Session 5: Causation vs. Correlation — Thinking Like an Economist
Note
Date: Thursday, 21 May 2026, 16:00–19:00
Business question
Is there a gender wage gap among US workers — and what would it take to interpret a regression coefficient as evidence of discrimination?
Learning goals
- Distinguish causal from associational claims — and articulate why the difference matters in business and policy contexts
- Read and draw a simple DAG: identify confounders, mediators, and colliders
- Explain the bad control problem: why controlling for a mediator answers a different question
- Interpret a sequence of regression models on the gender wage gap given a stated causal model
- Critically evaluate causal claims in business reports and media using DAG reasoning
Dataset
CPS earnings 2014 — US Current Population Survey, Monthly Outgoing Rotation Group.
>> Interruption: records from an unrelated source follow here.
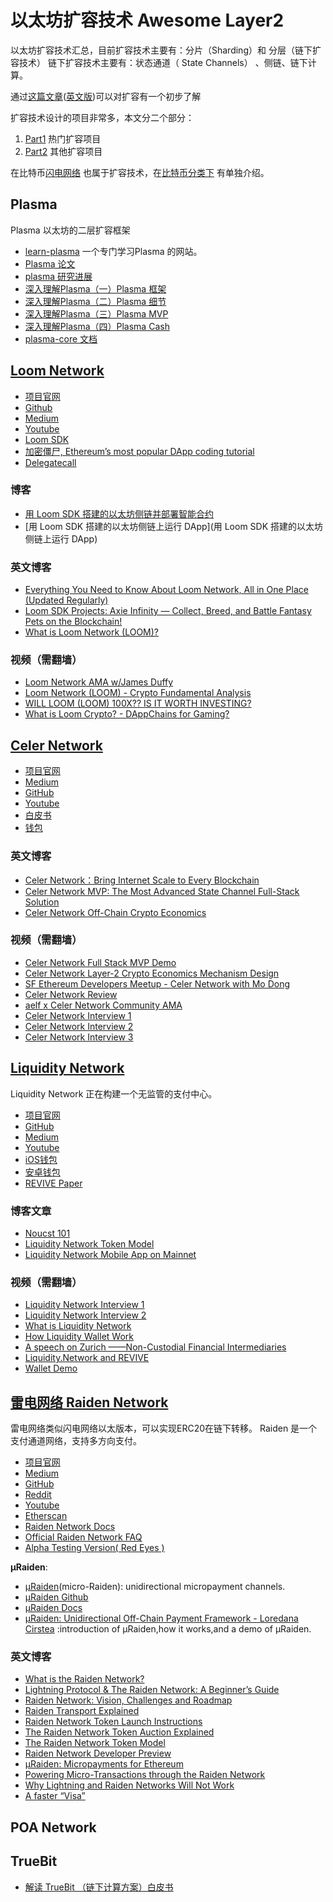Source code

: # 以太坊扩容技术 Awesome Layer2

以太坊扩容技术汇总，目前扩容技术主要有：分片（Sharding）和 分层（链下扩容技术）
链下扩容技术主要有：状态通道（ State Channels） 、侧链、链下计算。

通过[这篇文章](https://www.jianshu.com/p/560366753f9e)([英文版](https://www.jianshu.com/p/560366753f9e))可以对扩容有一个初步了解

扩容技术设计的项目非常多，本文分二个部分：

1. [Part1](https://wiki.learnblockchain.cn/ethereum/layer-2.html) 热门扩容项目
2. [Part2](https://wiki.learnblockchain.cn/ethereum/layer-2-more.html) 其他扩容项目

在比特币[闪电网络](https://wiki.learnblockchain.cn/bitcoin/lightning.html) 也属于扩容技术，在[比特币分类下](https://wiki.learnblockchain.cn/bitcoin/lightning.html) 有单独介绍。

## Plasma 

Plasma 以太坊的二层扩容框架

* [learn-plasma](https://www.learnplasma.org/zh/learn/) 一个专门学习Plasma 的网站。
* [Plasma 论文](http://plasma.io/plasma.pdf) 
* [plasma 研究进展](https://ethresear.ch/c/plasma)
* [深入理解Plasma（一）Plasma 框架](https://learnblockchain.cn/2018/10/20/plasma-framework/)
* [深入理解Plasma（二）Plasma 细节](https://learnblockchain.cn/2018/10/24/plasma-in-detail/)
* [深入理解Plasma（三）Plasma MVP](https://learnblockchain.cn/2018/11/03/plasma-mvp/)
* [深入理解Plasma（四）Plasma Cash](https://learnblockchain.cn/2018/11/16/plasma-cash/)
* [plasma-core 文档](https://plasma-core.readthedocs.io/en/latest/index.html)

## [Loom Network](https://loomx.io/)


* [项目官网](https://loomx.io/)
* [Github](https://github.com/loomnetwork)
* [Medium](https://medium.com/loom-network)
* [Youtube](https://www.youtube.com/channel/UCahF8koYeqhJ32Dn5fDr9jg)
* [Loom SDK](https://loomx.io/developers/)
* [加密僵尸, Ethereum’s most popular DApp coding tutorial](https://cryptozombies.io/)
* [Delegatecall](https://delegatecall.com/)

### 博客

* [用 Loom SDK 搭建的以太坊侧链并部署智能合约](https://learnblockchain.cn/2019/04/29/use-loom/)
* [用 Loom SDK 搭建的以太坊侧链上运行 DApp](用 Loom SDK 搭建的以太坊侧链上运行 DApp)

### 英文博客

* [Everything You Need to Know About Loom Network, All in One Place (Updated Regularly)](https://medium.com/loom-network/everything-you-need-to-know-about-loom-network-all-in-one-place-updated-regularly-64742bd839fe)
* [Loom SDK Projects: Axie Infinity — Collect, Breed, and Battle Fantasy Pets on the Blockchain!](https://medium.com/loom-network/loom-sdk-projects-axie-infinity-collect-breed-and-battle-fantasy-pets-on-the-blockchain-22e6fd11b410)
* [What is Loom Network (LOOM)?](https://coinswitch.co/info/loom-network/what-is-loom-network)


### 视频（需翻墙）

* [Loom Network AMA w/James Duffy](https://www.youtube.com/watch?v=8Evsx9cHvwA)
* [Loom Network (LOOM) - Crypto Fundamental Analysis](https://www.youtube.com/watch?v=RstsGJREaVs)
* [WILL LOOM (LOOM) 100X?? IS IT WORTH INVESTING?](https://www.youtube.com/watch?v=rHVugUFz0Ys)
* [What is Loom Crypto? - DAppChains for Gaming?](https://www.youtube.com/watch?v=wUd2iS1BkAs)



## [Celer Network](https://www.celer.network/)

* [项目官网](https://www.celer.network/)
* [Medium](https://medium.com/@CelerNetwork)
* [GitHub](https://github.com/celer-network)
* [Youtube](https://www.youtube.com/channel/UC8-k15uAVa5vfpLbh1gU_hA)
* [白皮书](https://www.celer.network/doc/CelerNetwork-Whitepaper.pdf)
* [钱包](https://get.celer.app/)


### 英文博客

* [Celer Network：Bring Internet Scale to Every Blockchain](https://medium.com/celer-network/celer-network-bring-internet-scale-to-every-blockchain-b8f3c9a2d270)
* [Celer Network MVP: The Most Advanced State Channel Full-Stack Solution](https://medium.com/celer-network/celer-network-mvp-the-most-advanced-state-channel-full-stack-solution-21df46234e42)
* [Celer Network Off-Chain Crypto Economics](https://medium.com/celer-network/celer-network-off-chain-crypto-economics-13999b11e635)

### 视频（需翻墙）

* [Celer Network Full Stack MVP Demo](https://www.youtube.com/watch?v=GoFnWPyEJ18)
* [Celer Network Layer-2 Crypto Economics Mechanism Design](https://www.youtube.com/watch?v=K2FxqAmrYD8)
* [SF Ethereum Developers Meetup - Celer Network with Mo Dong](https://www.youtube.com/watch?v=P_meMqDspNI)
* [Celer Network Review](https://www.youtube.com/watch?v=VsFGz4O7i5U)
* [aelf x Celer Network Community AMA](https://www.youtube.com/watch?v=5b3sNrTf210)
* [Celer Network Interview 1](https://www.youtube.com/watch?v=uU3jp_JBZ7M%26t=67s)
* [Celer Network Interview 2](https://www.youtube.com/watch?v=KJwXWDmSn3c)
* [Celer Network Interview 3](https://www.youtube.com/watch?v=fcfybxi6W30)


## [Liquidity Network](https://liquidity.network/)

Liquidity Network 正在构建一个无监管的支付中心。

* [项目官网](https://liquidity.network/)
* [GitHub](https://github.com/liquidity-network)
* [Medium](https://medium.com/@liquidity.network)
* [Youtube](https://www.youtube.com/channel/UCun8UadDUB5-lBVUli_R6GA)
* [iOS钱包](https://itunes.apple.com/ch/app/liquidity-network-wallet/id1395924630)
* [安卓钱包](https://play.google.com/store/apps/details?id=com.liquiditynetwork.wallet)
* [REVIVE Paper](https://eprint.iacr.org/2017/823.pdf)

### 博客文章

* [Noucst 101](https://medium.com/p/2acfbc0be47b?source=user_profile---------2------------------)
* [Liquidity Network Token Model](https://medium.com/liquidity-network/liquidity-network-token-model-d22861ab9faa)
* [Liquidity Network Mobile App on Mainnet](https://medium.com/liquidity-network/liquidity-network-mobile-app-on-mainnet-f95bd87ffec9)


### 视频（需翻墙）

* [Liquidity Network Interview 1](https://www.youtube.com/watch?v=BDX9VWBFySE)
* [Liquidity Network Interview 2](https://www.youtube.com/watch?v=vZ3vj5HU3Ec)
* [What is Liquidity Network](https://www.youtube.com/watch?v=pYXP-X-6yxI)
* [How Liquidity Wallet Work](https://www.youtube.com/watch?v=43DFoNiE5mQ)
* [A speech on Zurich ——Non-Custodial Financial Intermediaries](https://www.youtube.com/watch?v=-s4_frwlLj0)
* [Liquidity.Network and REVIVE](https://www.youtube.com/watch?v=emZTtmiR-AY)
* [Wallet Demo](https://www.youtube.com/watch?v=jM9VWRBbqtU)


## [雷电网络 Raiden Network](https://raiden.network/)

雷电网络类似闪电网络以太版本，可以实现ERC20在链下转移。
Raiden 是一个支付通道网络，支持多方向支付。
 
* [项目官网](https://raiden.network/)
* [Medium](https://medium.com/raiden-network)
* [GitHub](https://github.com/raiden-network)
* [Reddit](https://www.reddit.com/r/raidennetwork/)
* [Youtube](https://www.youtube.com/channel/UCoUP_hnjUddEvbxmtNCcApg)
* [Etherscan](https://etherscan.io/token/0x255aa6df07540cb5d3d297f0d0d4d84cb52bc8e6)
* [Raiden Network Docs](http://raiden-network.readthedocs.io/en/stable/)
* [Official Raiden Network FAQ](https://raiden.network/faq.html)
* [Alpha Testing Version( Red Eyes )](https://github.com/raiden-network/raiden/milestone/13)

**µRaiden**:

* [µRaiden](https://raiden.network/micro.html)(micro-Raiden): unidirectional micropayment channels.
* [µRaiden Github](https://github.com/raiden-network/microraiden)
* [µRaiden Docs](http://microraiden.readthedocs.io/)
* [µRaiden: Unidirectional Off-Chain Payment Framework - Loredana Cirstea](https://www.youtube.com/watch?v=E6CIgJPxgpQ) :introduction of µRaiden,how it works,and a demo of µRaiden.



### 英文博客

* [What is the Raiden Network?](https://raiden.network/101.html)
* [Lightning Protocol & The Raiden Network: A Beginner’s Guide](https://blog.springrole.com/lightning-protocol-the-raiden-network-a-beginners-guide-c9d7bc702748)
* [Raiden Network: Vision, Challenges and Roadmap](https://medium.com/@raiden_network/raiden-network-vision-challenges-and-roadmap-593dfa34b868)
* [Raiden Transport Explained](https://medium.com/raiden-network/raiden-transport-explained-939d7741b6f4)
* [Raiden Network Token Launch Instructions](https://medium.com/@raiden_network/raiden-token-launch-instructions-3dc5df1b2386)
* [The Raiden Network Token Auction Explained](https://medium.com/@raiden_network/the-raiden-token-auction-explained-1cc0c7946b26)
* [The Raiden Network Token Model](https://medium.com/@raiden_network/the-raiden-network-token-model-9b6ef8d0b64)
* [Raiden Network Developer Preview](https://hackernoon.com/raiden-network-developer-preview-dad83ec3fc23)
* [µRaiden: Micropayments for Ethereum](https://hackernoon.com/%25C2%25B5raiden-micropayments-for-ethereum-f0756cd400b3)
* [Powering Micro-Transactions through the Raiden Network](https://medium.com/@KryptoPal/powering-micro-transactions-through-the-raiden-network-971a96ff5064)
* [Why Lightning and Raiden Networks Will Not Work](https://medium.com/fairlayer/why-lightning-and-raiden-networks-will-not-work-d1880e4bc294)
* [A faster “Visa”](https://medium.com/@katerinastro/a-faster-visa-onto-the-blockchain-cfdbc7014811)

## POA Network



## TrueBit

* [解读 TrueBit （链下计算方案）白皮书](https://learnblockchain.cn/2018/03/24/truebit-whitepaper/)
| Variable | Description |
|---|---|
wage |
Hourly wage (USD) = weekly earnings / usual weekly hours |
female |
1 = female, 0 = male |
age |
Age in years |
educ |
Educational attainment (CPS grade92 scale: 31–46) |
occ |
Occupation group (Census 2010 codes) |
Source: Békés & Kézdi (2021). Full dataset documentation: https://gabors-data-analysis.com/datasets/cps-earnings.
Session outline
- Take-home Task 2 debrief (~30 min)
- Input: the identification question; DAGs; confounders, mediators, colliders
- Live demo: three-model wage gap progression with DAG interpretation
- Break
- In-session exercise
- Debrief + Quarto skill: structuring an analytical narrative
Materials
| File | Description |
|---|---|
| Slides | Lecture slides — open in browser, press F for fullscreen |
| Live demo | Coding document built during the session — three models, DAG interpretation |
| Exercise | In-session exercise: interpreting the gender wage gap (via GitHub Classroom) |
| Exercise solution | Example solution (added after session) |
Quarto skill introduced this session
Structuring an analytical narrative: how to move from exploratory output to a coherent written argument.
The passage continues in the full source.